# Golok information



## christop (Oct 9, 2007)

http://i156.photobucket.com/albums/t7/christop67/000_0911.jpgHello. I was trying to find out if this is considered a Golok. It came in a box of WWII items that I received from someone. It belonged to their grandfather who served during the war. Im just trying to find out if its from that era. I will try and post a picture. I can email anyone who is interested in helping. Thank you for any help.


----------



## Blindside (Oct 9, 2007)

I'm definately no expert, but that doesn't look like a golok to me, it looks like a tenegre.

Oh, take a look here:
http://www.vikingsword.com/vb/showthread.php?t=3113&highlight=tenegre

If you have questions that forum is one of the better places to ask.

Lamont


----------



## tellner (Oct 9, 2007)

Kinda halfway between a talibon and a bangkon.


----------



## christop (Oct 9, 2007)

Thanks for the help. Hopefully I can identify it.


----------



## christop (Oct 9, 2007)

I looked up tenegre and that looks more like it. Im going to post it in the link that was provided.
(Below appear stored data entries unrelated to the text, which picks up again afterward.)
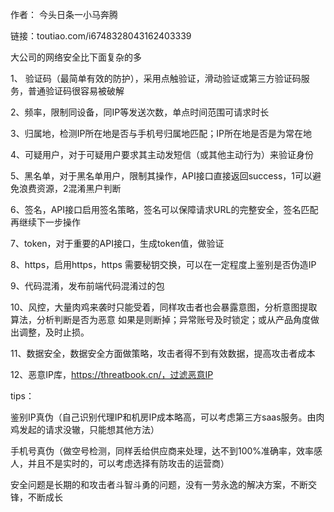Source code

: 作者： 今头日条一小马奔腾

链接：toutiao.com/i6748328043162403339



大公司的网络安全比下面复杂的多



1、 验证码（最简单有效的防护），采用点触验证，滑动验证或第三方验证码服务，普通验证码很容易被破解

2、频率，限制同设备，同IP等发送次数，单点时间范围可请求时长

3、归属地，检测IP所在地是否与手机号归属地匹配；IP所在地是否是为常在地

4、可疑用户，对于可疑用户要求其主动发短信（或其他主动行为）来验证身份

5、黑名单，对于黑名单用户，限制其操作，API接口直接返回success，1可以避免浪费资源，2混淆黑户判断

6、签名，API接口启用签名策略，签名可以保障请求URL的完整安全，签名匹配再继续下一步操作

7、token，对于重要的API接口，生成token值，做验证

8、https，启用https，https 需要秘钥交换，可以在一定程度上鉴别是否伪造IP

9、代码混淆，发布前端代码混淆过的包

10、风控，大量肉鸡来袭时只能受着，同样攻击者也会暴露意图，分析意图提取算法，分析判断是否为恶意 如果是则断掉；异常账号及时锁定；或从产品角度做出调整，及时止损。

11、数据安全，数据安全方面做策略，攻击者得不到有效数据，提高攻击者成本

12、恶意IP库，https://threatbook.cn/，过滤恶意IP

tips：

鉴别IP真伪（自己识别代理IP和机房IP成本略高，可以考虑第三方saas服务。由肉鸡发起的请求没辙，只能想其他方法）

手机号真伪（做空号检测，同样丢给供应商来处理，达不到100%准确率，效率感人，并且不是实时的，可以考虑选择有防攻击的运营商）

安全问题是长期的和攻击者斗智斗勇的问题，没有一劳永逸的解决方案，不断交锋，不断成长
Thanks again.


----------



## arnisador (Oct 10, 2007)

christop said:


> It came in a box of WWII items that I received from someone.



That's good luck!


----------



## Charleston Combat (Oct 11, 2007)

Looks like a Barong and Pira Cotabota mixture from my view.  Custom deal, very nice piece! www.traditionalfilipinoweapons.com for a good source of reference. Brad


----------